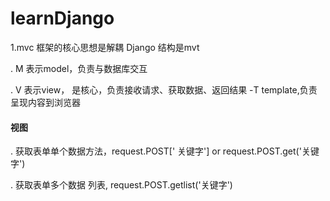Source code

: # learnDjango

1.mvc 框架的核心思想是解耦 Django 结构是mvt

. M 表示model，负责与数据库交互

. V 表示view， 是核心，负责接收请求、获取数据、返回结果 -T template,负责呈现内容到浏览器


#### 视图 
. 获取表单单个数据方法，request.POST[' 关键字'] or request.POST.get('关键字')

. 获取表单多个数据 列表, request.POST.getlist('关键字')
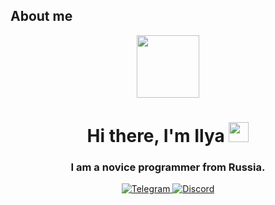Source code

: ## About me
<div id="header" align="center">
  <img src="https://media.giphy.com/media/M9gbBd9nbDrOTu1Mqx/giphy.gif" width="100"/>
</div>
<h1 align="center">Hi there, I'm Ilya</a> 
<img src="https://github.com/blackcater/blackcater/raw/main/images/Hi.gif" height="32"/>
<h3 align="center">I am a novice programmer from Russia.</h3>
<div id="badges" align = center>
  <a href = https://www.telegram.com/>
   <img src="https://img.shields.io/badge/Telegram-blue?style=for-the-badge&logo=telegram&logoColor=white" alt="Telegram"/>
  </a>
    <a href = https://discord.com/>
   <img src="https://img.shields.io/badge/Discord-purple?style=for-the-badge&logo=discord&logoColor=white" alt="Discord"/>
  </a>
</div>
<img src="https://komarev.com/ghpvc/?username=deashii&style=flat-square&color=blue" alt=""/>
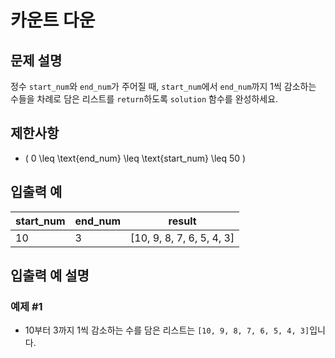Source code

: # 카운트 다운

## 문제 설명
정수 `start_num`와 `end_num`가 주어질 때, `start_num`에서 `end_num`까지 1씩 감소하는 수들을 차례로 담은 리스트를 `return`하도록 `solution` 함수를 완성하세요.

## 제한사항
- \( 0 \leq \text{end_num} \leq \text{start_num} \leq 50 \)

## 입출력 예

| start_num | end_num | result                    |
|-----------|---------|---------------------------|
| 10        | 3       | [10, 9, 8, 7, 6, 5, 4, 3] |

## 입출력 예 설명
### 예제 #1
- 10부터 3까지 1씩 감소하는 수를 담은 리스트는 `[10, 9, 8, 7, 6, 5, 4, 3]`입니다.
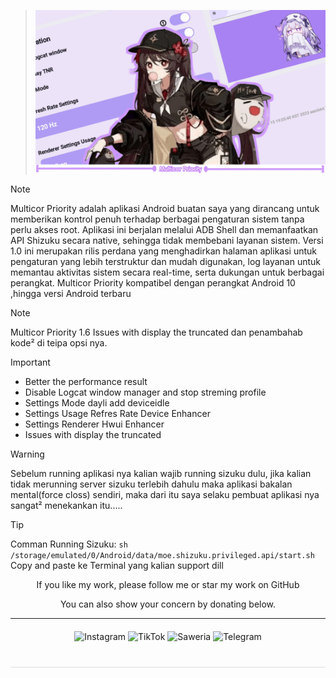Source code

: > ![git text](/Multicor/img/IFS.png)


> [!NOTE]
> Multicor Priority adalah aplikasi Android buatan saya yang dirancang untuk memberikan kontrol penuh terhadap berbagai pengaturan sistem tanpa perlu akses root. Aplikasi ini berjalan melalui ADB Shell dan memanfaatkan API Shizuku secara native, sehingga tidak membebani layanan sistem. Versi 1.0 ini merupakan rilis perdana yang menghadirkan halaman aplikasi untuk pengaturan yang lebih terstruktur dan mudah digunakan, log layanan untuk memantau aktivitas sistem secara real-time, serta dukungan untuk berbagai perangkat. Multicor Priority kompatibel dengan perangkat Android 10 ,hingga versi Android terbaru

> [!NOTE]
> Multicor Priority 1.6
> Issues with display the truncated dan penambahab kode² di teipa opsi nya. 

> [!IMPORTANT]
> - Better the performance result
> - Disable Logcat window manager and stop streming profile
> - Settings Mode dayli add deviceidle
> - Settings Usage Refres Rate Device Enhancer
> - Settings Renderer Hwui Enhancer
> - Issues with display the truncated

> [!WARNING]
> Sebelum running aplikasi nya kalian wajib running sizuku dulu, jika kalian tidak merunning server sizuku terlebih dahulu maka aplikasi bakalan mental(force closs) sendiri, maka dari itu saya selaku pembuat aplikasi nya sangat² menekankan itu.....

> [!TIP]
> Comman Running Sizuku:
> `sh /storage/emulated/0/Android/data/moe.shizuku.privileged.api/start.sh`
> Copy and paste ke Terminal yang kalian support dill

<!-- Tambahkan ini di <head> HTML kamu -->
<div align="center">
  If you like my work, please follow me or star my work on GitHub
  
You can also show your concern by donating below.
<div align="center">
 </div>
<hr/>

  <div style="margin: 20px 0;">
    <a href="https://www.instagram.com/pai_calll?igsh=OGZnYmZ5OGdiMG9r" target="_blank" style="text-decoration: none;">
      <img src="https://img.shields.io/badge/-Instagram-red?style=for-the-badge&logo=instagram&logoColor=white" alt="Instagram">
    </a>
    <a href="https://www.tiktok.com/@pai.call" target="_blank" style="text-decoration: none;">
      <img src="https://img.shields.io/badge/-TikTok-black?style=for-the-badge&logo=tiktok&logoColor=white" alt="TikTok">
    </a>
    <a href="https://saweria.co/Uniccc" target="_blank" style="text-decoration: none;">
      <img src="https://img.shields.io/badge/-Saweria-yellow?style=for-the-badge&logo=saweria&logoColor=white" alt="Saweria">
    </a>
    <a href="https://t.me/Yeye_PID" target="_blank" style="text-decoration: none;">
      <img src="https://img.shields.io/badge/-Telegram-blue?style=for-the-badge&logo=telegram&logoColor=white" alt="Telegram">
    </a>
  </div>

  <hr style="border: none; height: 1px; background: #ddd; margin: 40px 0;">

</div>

+ + +

◆ **YOUR ASSIGNMENT**:
Produce a verbatim transcription of every line in the listing, images omitted.

◆ **RESULT OF THE EXERCISE**:
Source code

: # learnDjango

1.mvc 框架的核心思想是解耦 Django 结构是mvt

. M 表示model，负责与数据库交互

. V 表示view， 是核心，负责接收请求、获取数据、返回结果 -T template,负责呈现内容到浏览器


#### 视图 
. 获取表单单个数据方法，request.POST[' 关键字'] or request.POST.get('关键字')

. 获取表单多个数据 列表, request.POST.getlist('关键字')
Source code

: ## About me
<div id="header" align="center">
  <img src="https://media.giphy.com/media/M9gbBd9nbDrOTu1Mqx/giphy.gif" width="100"/>
</div>
<h1 align="center">Hi there, I'm Ilya</a> 
<img src="https://github.com/blackcater/blackcater/raw/main/images/Hi.gif" height="32"/>
<h3 align="center">I am a novice programmer from Russia.</h3>
<div id="badges" align = center>
  <a href = https://www.telegram.com/>
   <img src="https://img.shields.io/badge/Telegram-blue?style=for-the-badge&logo=telegram&logoColor=white" alt="Telegram"/>
  </a>
    <a href = https://discord.com/>
   <img src="https://img.shields.io/badge/Discord-purple?style=for-the-badge&logo=discord&logoColor=white" alt="Discord"/>
  </a>
</div>
<img src="https://komarev.com/ghpvc/?username=deashii&style=flat-square&color=blue" alt=""/>
Source code

: # 카운트 다운

## 문제 설명
정수 `start_num`와 `end_num`가 주어질 때, `start_num`에서 `end_num`까지 1씩 감소하는 수들을 차례로 담은 리스트를 `return`하도록 `solution` 함수를 완성하세요.

## 제한사항
- \( 0 \leq \text{end_num} \leq \text{start_num} \leq 50 \)

## 입출력 예

| start_num | end_num | result                    |
|-----------|---------|---------------------------|
| 10        | 3       | [10, 9, 8, 7, 6, 5, 4, 3] |

## 입출력 예 설명
### 예제 #1
- 10부터 3까지 1씩 감소하는 수를 담은 리스트는 `[10, 9, 8, 7, 6, 5, 4, 3]`입니다.
Source code

: > ![git text](/Multicor/img/IFS.png)


> [!NOTE]
> Multicor Priority adalah aplikasi Android buatan saya yang dirancang untuk memberikan kontrol penuh terhadap berbagai pengaturan sistem tanpa perlu akses root. Aplikasi ini berjalan melalui ADB Shell dan memanfaatkan API Shizuku secara native, sehingga tidak membebani layanan sistem. Versi 1.0 ini merupakan rilis perdana yang menghadirkan halaman aplikasi untuk pengaturan yang lebih terstruktur dan mudah digunakan, log layanan untuk memantau aktivitas sistem secara real-time, serta dukungan untuk berbagai perangkat. Multicor Priority kompatibel dengan perangkat Android 10 ,hingga versi Android terbaru

> [!NOTE]
> Multicor Priority 1.6
> Issues with display the truncated dan penambahab kode² di teipa opsi nya. 

> [!IMPORTANT]
> - Better the performance result
> - Disable Logcat window manager and stop streming profile
> - Settings Mode dayli add deviceidle
> - Settings Usage Refres Rate Device Enhancer
> - Settings Renderer Hwui Enhancer
> - Issues with display the truncated

> [!WARNING]
> Sebelum running aplikasi nya kalian wajib running sizuku dulu, jika kalian tidak merunning server sizuku terlebih dahulu maka aplikasi bakalan mental(force closs) sendiri, maka dari itu saya selaku pembuat aplikasi nya sangat² menekankan itu.....

> [!TIP]
> Comman Running Sizuku:
> `sh /storage/emulated/0/Android/data/moe.shizuku.privileged.api/start.sh`
> Copy and paste ke Terminal yang kalian support dill

<!-- Tambahkan ini di <head> HTML kamu -->
<div align="center">
  If you like my work, please follow me or star my work on GitHub
  
You can also show your concern by donating below.
<div align="center">
 </div>
<hr/>

  <div style="margin: 20px 0;">
    <a href="https://www.instagram.com/pai_calll?igsh=OGZnYmZ5OGdiMG9r" target="_blank" style="text-decoration: none;">
      <img src="https://img.shields.io/badge/-Instagram-red?style=for-the-badge&logo=instagram&logoColor=white" alt="Instagram">
    </a>
    <a href="https://www.tiktok.com/@pai.call" target="_blank" style="text-decoration: none;">
      <img src="https://img.shields.io/badge/-TikTok-black?style=for-the-badge&logo=tiktok&logoColor=white" alt="TikTok">
    </a>
    <a href="https://saweria.co/Uniccc" target="_blank" style="text-decoration: none;">
      <img src="https://img.shields.io/badge/-Saweria-yellow?style=for-the-badge&logo=saweria&logoColor=white" alt="Saweria">
    </a>
    <a href="https://t.me/Yeye_PID" target="_blank" style="text-decoration: none;">
      <img src="https://img.shields.io/badge/-Telegram-blue?style=for-the-badge&logo=telegram&logoColor=white" alt="Telegram">
    </a>
  </div>

  <hr style="border: none; height: 1px; background: #ddd; margin: 40px 0;">

</div>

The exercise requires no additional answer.